PROVIDED RECORDS
+===+

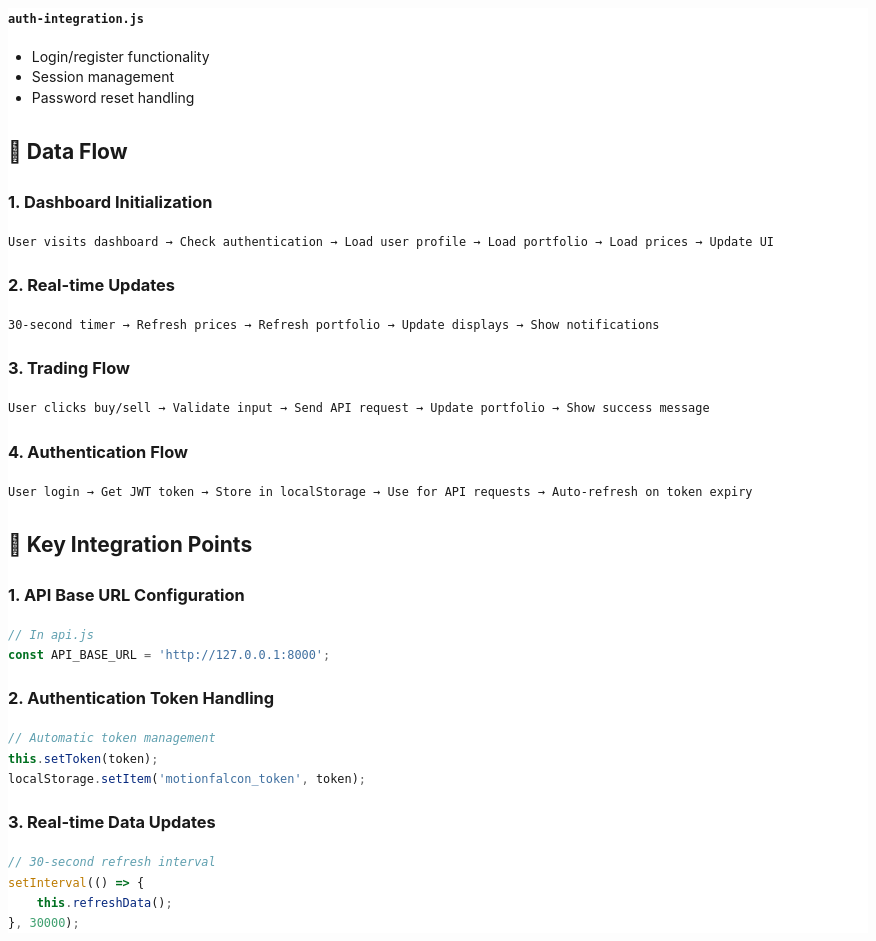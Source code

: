 #### `auth-integration.js`
- Login/register functionality
- Session management
- Password reset handling

## 🔄 Data Flow

### 1. **Dashboard Initialization**
```
User visits dashboard → Check authentication → Load user profile → Load portfolio → Load prices → Update UI
```

### 2. **Real-time Updates**
```
30-second timer → Refresh prices → Refresh portfolio → Update displays → Show notifications
```

### 3. **Trading Flow**
```
User clicks buy/sell → Validate input → Send API request → Update portfolio → Show success message
```

### 4. **Authentication Flow**
```
User login → Get JWT token → Store in localStorage → Use for API requests → Auto-refresh on token expiry
```

## 🎯 Key Integration Points

### 1. **API Base URL Configuration**
```javascript
// In api.js
const API_BASE_URL = 'http://127.0.0.1:8000';
```

### 2. **Authentication Token Handling**
```javascript
// Automatic token management
this.setToken(token);
localStorage.setItem('motionfalcon_token', token);
```

### 3. **Real-time Data Updates**
```javascript
// 30-second refresh interval
setInterval(() => {
    this.refreshData();
}, 30000);
```
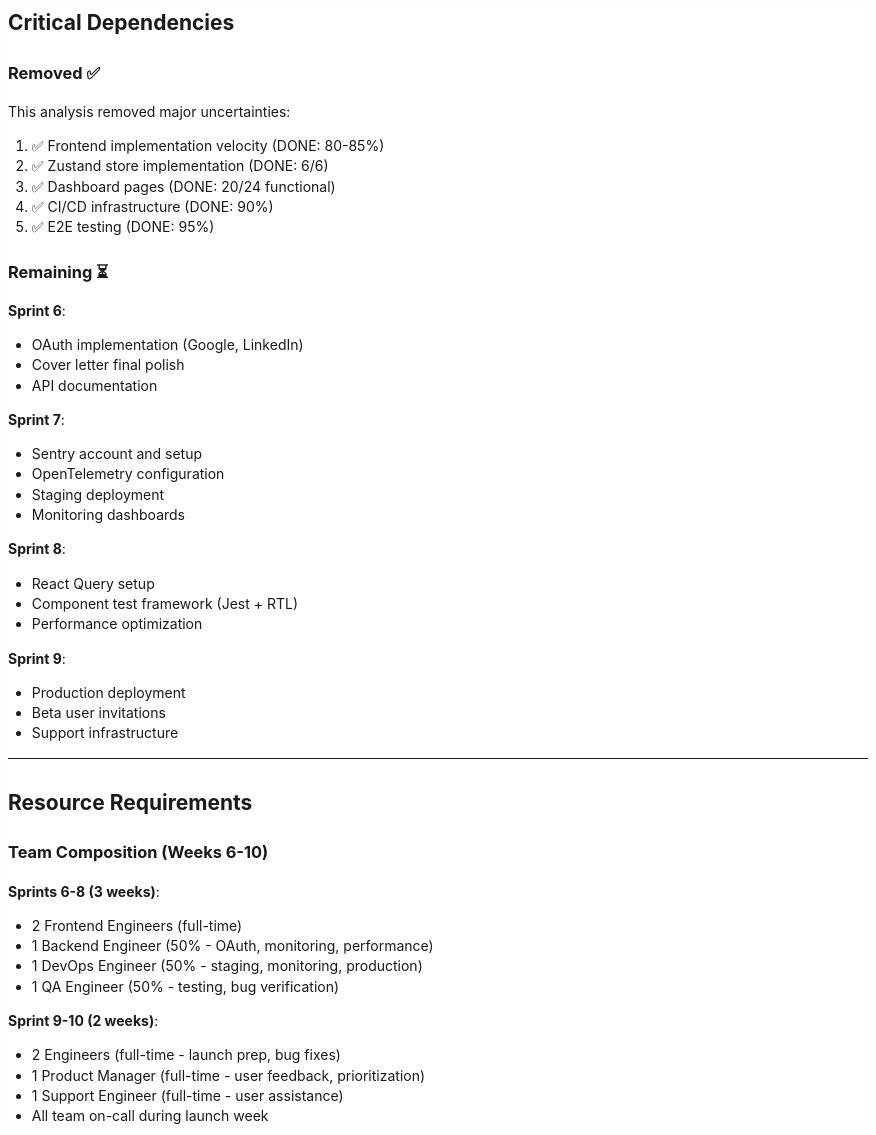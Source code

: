 
## Critical Dependencies

### Removed ✅

This analysis removed major uncertainties:
1. ✅ Frontend implementation velocity (DONE: 80-85%)
2. ✅ Zustand store implementation (DONE: 6/6)
3. ✅ Dashboard pages (DONE: 20/24 functional)
4. ✅ CI/CD infrastructure (DONE: 90%)
5. ✅ E2E testing (DONE: 95%)

### Remaining ⏳

**Sprint 6**:
- OAuth implementation (Google, LinkedIn)
- Cover letter final polish
- API documentation

**Sprint 7**:
- Sentry account and setup
- OpenTelemetry configuration
- Staging deployment
- Monitoring dashboards

**Sprint 8**:
- React Query setup
- Component test framework (Jest + RTL)
- Performance optimization

**Sprint 9**:
- Production deployment
- Beta user invitations
- Support infrastructure

---

## Resource Requirements

### Team Composition (Weeks 6-10)

**Sprints 6-8 (3 weeks)**:
- 2 Frontend Engineers (full-time)
- 1 Backend Engineer (50% - OAuth, monitoring, performance)
- 1 DevOps Engineer (50% - staging, monitoring, production)
- 1 QA Engineer (50% - testing, bug verification)

**Sprint 9-10 (2 weeks)**:
- 2 Engineers (full-time - launch prep, bug fixes)
- 1 Product Manager (full-time - user feedback, prioritization)
- 1 Support Engineer (full-time - user assistance)
- All team on-call during launch week
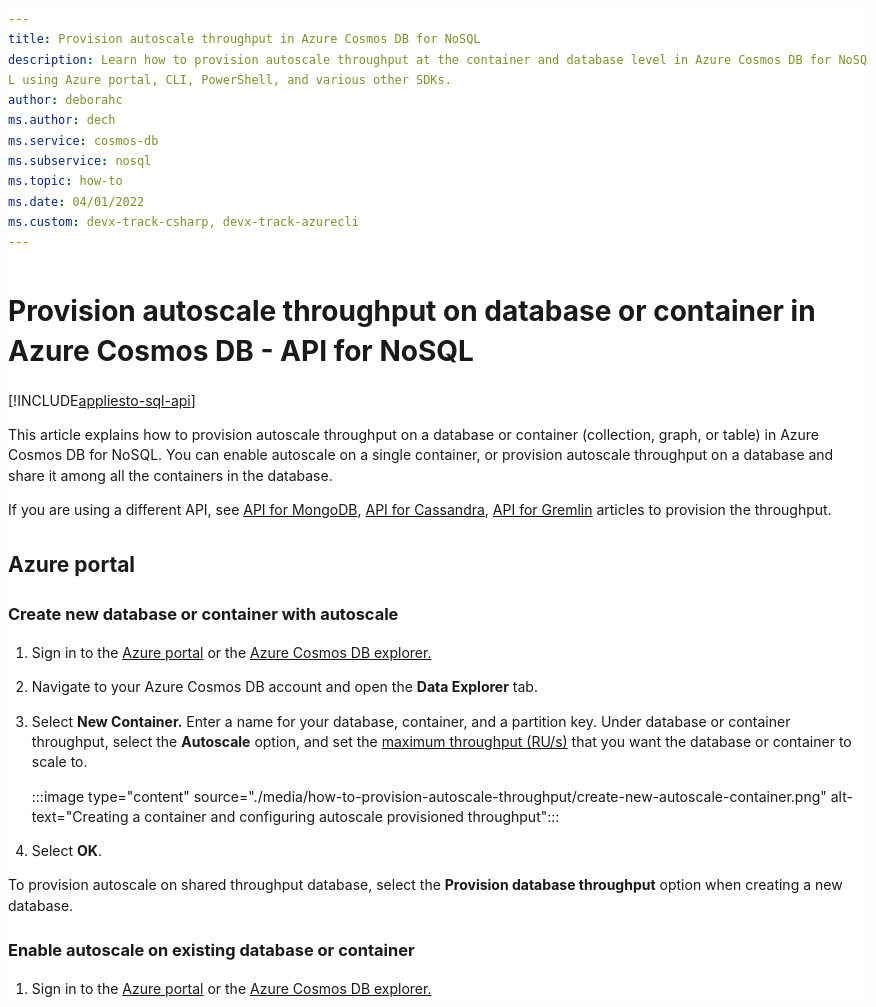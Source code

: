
 ```yaml
---
title: Provision autoscale throughput in Azure Cosmos DB for NoSQL
description: Learn how to provision autoscale throughput at the container and database level in Azure Cosmos DB for NoSQL using Azure portal, CLI, PowerShell, and various other SDKs. 
author: deborahc
ms.author: dech
ms.service: cosmos-db
ms.subservice: nosql
ms.topic: how-to
ms.date: 04/01/2022
ms.custom: devx-track-csharp, devx-track-azurecli
---
```


# Provision autoscale throughput on database or container in Azure Cosmos DB - API for NoSQL
[!INCLUDE[appliesto-sql-api](../includes/appliesto-sql-api.md)]

This article explains how to provision autoscale throughput on a database or container (collection, graph, or table) in Azure Cosmos DB for NoSQL. You can enable autoscale on a single container, or provision autoscale throughput on a database and share it among all the containers in the database.

If you are using a different API, see [API for MongoDB](../mongodb/how-to-provision-throughput-mongodb.md), [API for Cassandra](../cassandra/how-to-provision-throughput-cassandra.md), [API for Gremlin](../graph/how-to-provision-throughput-gremlin.md) articles to provision the throughput.

## Azure portal

### Create new database or container with autoscale

1. Sign in to the [Azure portal](https://portal.azure.com) or the [Azure Cosmos DB explorer.](https://cosmos.azure.com/)

1. Navigate to your Azure Cosmos DB account and open the **Data Explorer** tab.

1. Select **New Container.** Enter a name for your database, container, and a partition key. Under database or container throughput, select the **Autoscale** option, and set the [maximum throughput (RU/s)](../provision-throughput-autoscale.md#how-autoscale-provisioned-throughput-works) that you want the database or container to scale to.

   :::image type="content" source="./media/how-to-provision-autoscale-throughput/create-new-autoscale-container.png" alt-text="Creating a container and configuring autoscale provisioned throughput":::

1. Select **OK**.

To provision autoscale on shared throughput database, select the **Provision database throughput** option when creating a new database. 

### Enable autoscale on existing database or container

1. Sign in to the [Azure portal](https://portal.azure.com) or the [Azure Cosmos DB explorer.](https://cosmos.azure.com/)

+===+

EXERCISE REQUIREMENTS
For each line in the records that holds "Flow", show that line as it stands.

RESULT OF THE TASK
## 🔄 Data Flow
### 3. **Trading Flow**
### 4. **Authentication Flow**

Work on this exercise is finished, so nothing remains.